Dall'altro lato, c’è una forte consapevolezza delle sfide: tra questioni etiche, di privacy e di accuratezza delle informazioni, è fondamentale avere sempre un occhio di riguardo all'impatto che queste tecnologie hanno sul pubblico e sul nostro settore. Più che un’adozione passiva della tecnologia, l’atteggiamento prevalente è quello di una sperimentazione responsabile, in cui l’AI diventa un alleato per potenziare le capacità umane anziché sostituirle.

Siete alla guida del marketing e della comunicazione di un brand che sta crescendo molto rapidamente e sta riscuotendo un grande successo nella popolazione giovane: quanto contano gli aspetti razionali e quanto quelli emozionali nelle scelte di chi acquista un prodotto realme? Come questa analisi influisce sulle vostre strategie?

EG: Per un brand in rapida crescita come realme, soprattutto tra i giovani, gli aspetti razionali ed emozionali sono entrambi cruciali, ma agiscono in modo complementare. Da un lato, i giovani consumatori cercano prestazioni, design e innovazione, quindi gli aspetti razionali legati a specifiche tecniche e al valore sono fondamentali nelle loro scelte d’acquisto.

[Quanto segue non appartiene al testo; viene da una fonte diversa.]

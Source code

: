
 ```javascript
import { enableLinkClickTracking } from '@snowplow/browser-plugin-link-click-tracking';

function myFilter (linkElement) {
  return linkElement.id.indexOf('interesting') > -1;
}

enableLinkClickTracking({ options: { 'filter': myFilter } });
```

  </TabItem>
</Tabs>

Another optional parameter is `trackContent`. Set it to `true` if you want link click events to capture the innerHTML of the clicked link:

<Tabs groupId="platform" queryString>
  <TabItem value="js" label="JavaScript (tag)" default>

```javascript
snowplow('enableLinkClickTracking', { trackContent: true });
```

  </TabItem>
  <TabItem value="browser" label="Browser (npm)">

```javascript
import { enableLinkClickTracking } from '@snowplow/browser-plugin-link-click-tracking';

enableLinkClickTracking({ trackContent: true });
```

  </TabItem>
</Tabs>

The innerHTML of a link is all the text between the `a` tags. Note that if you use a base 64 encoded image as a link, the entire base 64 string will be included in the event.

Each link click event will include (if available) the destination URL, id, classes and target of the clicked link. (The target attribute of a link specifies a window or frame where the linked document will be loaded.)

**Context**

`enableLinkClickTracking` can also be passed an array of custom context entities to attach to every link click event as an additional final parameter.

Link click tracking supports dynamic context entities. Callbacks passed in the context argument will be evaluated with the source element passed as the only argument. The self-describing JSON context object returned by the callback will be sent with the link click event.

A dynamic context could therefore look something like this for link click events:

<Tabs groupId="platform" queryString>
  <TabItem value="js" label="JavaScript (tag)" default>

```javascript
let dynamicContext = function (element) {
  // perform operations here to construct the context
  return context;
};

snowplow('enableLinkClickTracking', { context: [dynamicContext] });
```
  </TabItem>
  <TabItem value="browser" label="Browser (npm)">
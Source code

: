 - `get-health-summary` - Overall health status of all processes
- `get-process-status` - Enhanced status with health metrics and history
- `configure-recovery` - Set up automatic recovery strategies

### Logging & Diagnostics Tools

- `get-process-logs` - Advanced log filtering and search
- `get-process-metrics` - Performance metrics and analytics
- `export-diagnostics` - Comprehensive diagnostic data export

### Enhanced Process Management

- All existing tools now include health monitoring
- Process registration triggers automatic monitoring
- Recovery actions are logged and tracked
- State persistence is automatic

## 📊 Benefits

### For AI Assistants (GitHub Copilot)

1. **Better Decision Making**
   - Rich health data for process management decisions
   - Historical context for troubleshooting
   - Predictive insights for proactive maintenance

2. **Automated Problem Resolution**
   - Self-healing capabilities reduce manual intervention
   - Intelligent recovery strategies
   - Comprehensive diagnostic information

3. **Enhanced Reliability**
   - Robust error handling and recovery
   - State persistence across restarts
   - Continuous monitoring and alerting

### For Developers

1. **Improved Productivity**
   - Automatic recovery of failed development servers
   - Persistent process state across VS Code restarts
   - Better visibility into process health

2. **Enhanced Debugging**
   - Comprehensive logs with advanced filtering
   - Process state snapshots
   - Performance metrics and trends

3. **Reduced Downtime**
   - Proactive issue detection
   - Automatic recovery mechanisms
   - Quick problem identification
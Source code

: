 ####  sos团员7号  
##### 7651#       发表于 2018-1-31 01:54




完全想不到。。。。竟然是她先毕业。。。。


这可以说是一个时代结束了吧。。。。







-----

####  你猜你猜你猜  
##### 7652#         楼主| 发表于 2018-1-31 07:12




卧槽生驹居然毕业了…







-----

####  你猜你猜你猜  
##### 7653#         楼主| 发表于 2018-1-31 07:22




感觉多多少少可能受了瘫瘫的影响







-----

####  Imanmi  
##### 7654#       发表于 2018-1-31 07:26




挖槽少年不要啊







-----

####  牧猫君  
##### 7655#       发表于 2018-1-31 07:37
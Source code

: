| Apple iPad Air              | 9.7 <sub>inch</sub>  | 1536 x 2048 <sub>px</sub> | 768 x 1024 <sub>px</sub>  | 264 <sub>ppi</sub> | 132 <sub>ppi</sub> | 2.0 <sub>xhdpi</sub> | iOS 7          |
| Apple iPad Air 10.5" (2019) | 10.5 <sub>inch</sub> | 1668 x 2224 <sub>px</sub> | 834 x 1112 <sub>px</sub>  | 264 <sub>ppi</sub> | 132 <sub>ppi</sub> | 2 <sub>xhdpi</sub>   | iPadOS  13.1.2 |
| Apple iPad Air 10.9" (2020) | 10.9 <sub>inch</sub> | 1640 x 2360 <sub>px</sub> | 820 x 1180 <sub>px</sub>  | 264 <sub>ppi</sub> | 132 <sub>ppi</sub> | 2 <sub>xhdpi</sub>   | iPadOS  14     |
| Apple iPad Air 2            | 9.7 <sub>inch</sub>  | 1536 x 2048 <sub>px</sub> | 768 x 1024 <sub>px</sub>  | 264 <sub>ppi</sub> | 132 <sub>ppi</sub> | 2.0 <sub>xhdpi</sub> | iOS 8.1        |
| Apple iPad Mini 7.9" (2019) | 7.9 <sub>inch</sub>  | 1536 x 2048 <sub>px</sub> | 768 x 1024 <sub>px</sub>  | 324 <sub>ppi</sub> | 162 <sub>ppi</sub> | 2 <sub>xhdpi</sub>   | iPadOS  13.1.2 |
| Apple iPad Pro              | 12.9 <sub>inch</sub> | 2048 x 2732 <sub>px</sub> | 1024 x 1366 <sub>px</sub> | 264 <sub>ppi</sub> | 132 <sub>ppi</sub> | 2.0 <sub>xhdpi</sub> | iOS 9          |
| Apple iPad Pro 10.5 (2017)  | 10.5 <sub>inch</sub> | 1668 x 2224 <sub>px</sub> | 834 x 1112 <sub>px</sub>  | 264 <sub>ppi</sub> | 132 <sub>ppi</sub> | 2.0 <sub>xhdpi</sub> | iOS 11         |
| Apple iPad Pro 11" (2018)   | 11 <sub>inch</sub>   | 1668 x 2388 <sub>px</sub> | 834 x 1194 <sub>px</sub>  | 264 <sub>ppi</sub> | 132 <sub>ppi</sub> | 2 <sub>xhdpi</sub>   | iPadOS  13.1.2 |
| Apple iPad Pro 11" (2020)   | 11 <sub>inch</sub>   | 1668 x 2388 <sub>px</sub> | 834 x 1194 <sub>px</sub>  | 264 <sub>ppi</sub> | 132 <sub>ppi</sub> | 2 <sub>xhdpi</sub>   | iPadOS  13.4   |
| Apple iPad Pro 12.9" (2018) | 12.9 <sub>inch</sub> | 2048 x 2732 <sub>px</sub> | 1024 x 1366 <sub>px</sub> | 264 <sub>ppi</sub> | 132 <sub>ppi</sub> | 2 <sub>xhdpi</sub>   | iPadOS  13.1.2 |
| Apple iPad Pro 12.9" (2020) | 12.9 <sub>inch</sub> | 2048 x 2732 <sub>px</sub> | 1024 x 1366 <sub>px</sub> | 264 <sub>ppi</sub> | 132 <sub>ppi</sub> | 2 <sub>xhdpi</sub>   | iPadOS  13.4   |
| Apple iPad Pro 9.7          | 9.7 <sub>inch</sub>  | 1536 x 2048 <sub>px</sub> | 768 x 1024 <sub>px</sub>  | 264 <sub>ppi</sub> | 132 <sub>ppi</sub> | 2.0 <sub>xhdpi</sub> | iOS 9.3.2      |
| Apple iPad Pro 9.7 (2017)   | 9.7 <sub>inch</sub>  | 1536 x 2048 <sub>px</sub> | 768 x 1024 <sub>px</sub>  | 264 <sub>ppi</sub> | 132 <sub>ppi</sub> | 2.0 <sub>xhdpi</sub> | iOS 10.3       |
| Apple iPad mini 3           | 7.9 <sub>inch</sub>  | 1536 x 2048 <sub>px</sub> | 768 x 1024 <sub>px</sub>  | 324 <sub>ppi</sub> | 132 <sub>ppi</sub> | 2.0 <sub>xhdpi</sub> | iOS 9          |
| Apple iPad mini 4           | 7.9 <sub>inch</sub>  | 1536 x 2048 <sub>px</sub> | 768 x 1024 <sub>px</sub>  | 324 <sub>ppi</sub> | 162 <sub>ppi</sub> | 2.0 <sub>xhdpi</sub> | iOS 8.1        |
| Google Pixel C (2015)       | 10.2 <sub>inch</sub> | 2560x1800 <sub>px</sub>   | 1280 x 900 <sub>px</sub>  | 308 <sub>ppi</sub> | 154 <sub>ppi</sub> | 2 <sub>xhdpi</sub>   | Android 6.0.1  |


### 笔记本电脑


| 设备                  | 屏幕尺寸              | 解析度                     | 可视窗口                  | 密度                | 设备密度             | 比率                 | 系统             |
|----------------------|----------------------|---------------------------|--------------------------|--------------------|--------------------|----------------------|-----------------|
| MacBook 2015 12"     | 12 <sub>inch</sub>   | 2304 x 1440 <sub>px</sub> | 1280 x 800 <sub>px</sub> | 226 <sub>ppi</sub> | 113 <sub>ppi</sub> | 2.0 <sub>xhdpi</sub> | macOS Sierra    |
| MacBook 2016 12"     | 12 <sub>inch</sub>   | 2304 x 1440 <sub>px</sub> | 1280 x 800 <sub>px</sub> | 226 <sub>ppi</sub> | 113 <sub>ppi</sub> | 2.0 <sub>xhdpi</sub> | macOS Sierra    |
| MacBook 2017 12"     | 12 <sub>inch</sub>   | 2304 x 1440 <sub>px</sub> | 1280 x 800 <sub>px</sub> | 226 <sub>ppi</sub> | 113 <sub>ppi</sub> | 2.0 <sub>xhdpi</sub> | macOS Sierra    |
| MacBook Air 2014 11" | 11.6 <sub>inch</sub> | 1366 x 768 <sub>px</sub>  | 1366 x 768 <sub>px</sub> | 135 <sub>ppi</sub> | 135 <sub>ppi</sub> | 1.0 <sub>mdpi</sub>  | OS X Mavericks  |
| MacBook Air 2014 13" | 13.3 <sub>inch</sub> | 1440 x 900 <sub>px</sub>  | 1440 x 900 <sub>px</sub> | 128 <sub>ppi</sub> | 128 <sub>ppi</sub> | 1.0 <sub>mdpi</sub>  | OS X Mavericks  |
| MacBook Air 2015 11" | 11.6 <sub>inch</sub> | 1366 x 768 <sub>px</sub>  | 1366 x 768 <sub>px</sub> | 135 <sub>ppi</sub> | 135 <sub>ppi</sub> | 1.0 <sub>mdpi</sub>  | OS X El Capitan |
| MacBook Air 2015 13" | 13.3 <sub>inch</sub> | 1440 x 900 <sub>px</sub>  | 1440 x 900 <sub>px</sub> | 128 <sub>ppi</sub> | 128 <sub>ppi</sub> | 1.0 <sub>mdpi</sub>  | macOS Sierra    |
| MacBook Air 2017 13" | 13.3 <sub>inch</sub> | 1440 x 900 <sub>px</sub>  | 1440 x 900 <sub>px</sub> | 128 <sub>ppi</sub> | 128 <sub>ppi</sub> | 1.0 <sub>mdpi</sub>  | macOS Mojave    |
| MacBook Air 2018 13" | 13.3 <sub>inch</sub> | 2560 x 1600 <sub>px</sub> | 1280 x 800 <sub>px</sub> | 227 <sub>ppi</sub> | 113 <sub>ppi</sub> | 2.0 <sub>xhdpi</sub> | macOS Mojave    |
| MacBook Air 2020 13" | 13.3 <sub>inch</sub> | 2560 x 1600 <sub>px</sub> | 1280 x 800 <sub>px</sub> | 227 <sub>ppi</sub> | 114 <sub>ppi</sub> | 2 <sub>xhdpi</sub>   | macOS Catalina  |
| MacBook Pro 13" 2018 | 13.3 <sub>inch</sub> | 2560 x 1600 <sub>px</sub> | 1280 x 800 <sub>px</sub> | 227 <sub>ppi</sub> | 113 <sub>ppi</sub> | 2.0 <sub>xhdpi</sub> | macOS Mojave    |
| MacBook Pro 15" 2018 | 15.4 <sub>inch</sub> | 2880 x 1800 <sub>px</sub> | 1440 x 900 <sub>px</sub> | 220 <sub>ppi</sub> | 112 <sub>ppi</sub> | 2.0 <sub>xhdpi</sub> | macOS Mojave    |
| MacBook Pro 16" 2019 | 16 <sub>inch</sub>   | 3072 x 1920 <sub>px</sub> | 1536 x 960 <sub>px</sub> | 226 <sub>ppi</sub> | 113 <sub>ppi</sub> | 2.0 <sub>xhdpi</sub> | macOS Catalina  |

Ma anche l’emozione ha un peso altrettanto significativo: il pubblico giovane desidera identificarsi con un brand che rispecchi il loro stile di vita, la loro aspirazione all’innovazione e il desiderio di essere parte di una community.

Questa analisi ci porta a creare strategie di marketing che uniscano questi elementi: da una parte, promuoviamo le caratteristiche tecniche avanzate dei nostri prodotti in modo chiaro e diretto, e dall'altra sviluppiamo campagne che raccontano un’esperienza di brand emozionante e coinvolgente. Questo è particolarmente importante sulle piattaforme dove i giovani sono più attivi, come TikTok e YouTube, dove possiamo creare contenuti che parlano alla loro razionalità e al loro cuore allo stesso tempo.

Se poteste decidere voi in quale dimensione della vita umana (economica, politica, sociale, culturale, relazionale, dell’intrattenimento) dovrebbe guidare la sfera emozionale e psicologica rispetto a quella razionale, quale sarebbe?

AM: Se dovessi scegliere una dimensione in cui la sfera emozionale e psicologica dovrebbe guidare rispetto a quella razionale, sarebbe la dimensione culturale. La cultura è il terreno in cui nascono e si evolvono i valori, le visioni e le idee che definiscono una società.

Ponendo l’emozione e la sfera psicologica al centro della cultura, possiamo costruire una realtà più autentica e inclusiva. Un approccio emotivo alla cultura è essenziale per costruire una società più empatica, in cui i valori economici e politici rispondono non solo alla logica, ma anche al bisogno umano di connessione e appartenenza.

EG: Io invece sceglierei la dimensione sociale. La società, infatti, è il fondamento su cui si plasmano la cultura, l’economia e la politica, e al centro di tutto rimane l'essere umano con le sue emozioni, aspirazioni e valori.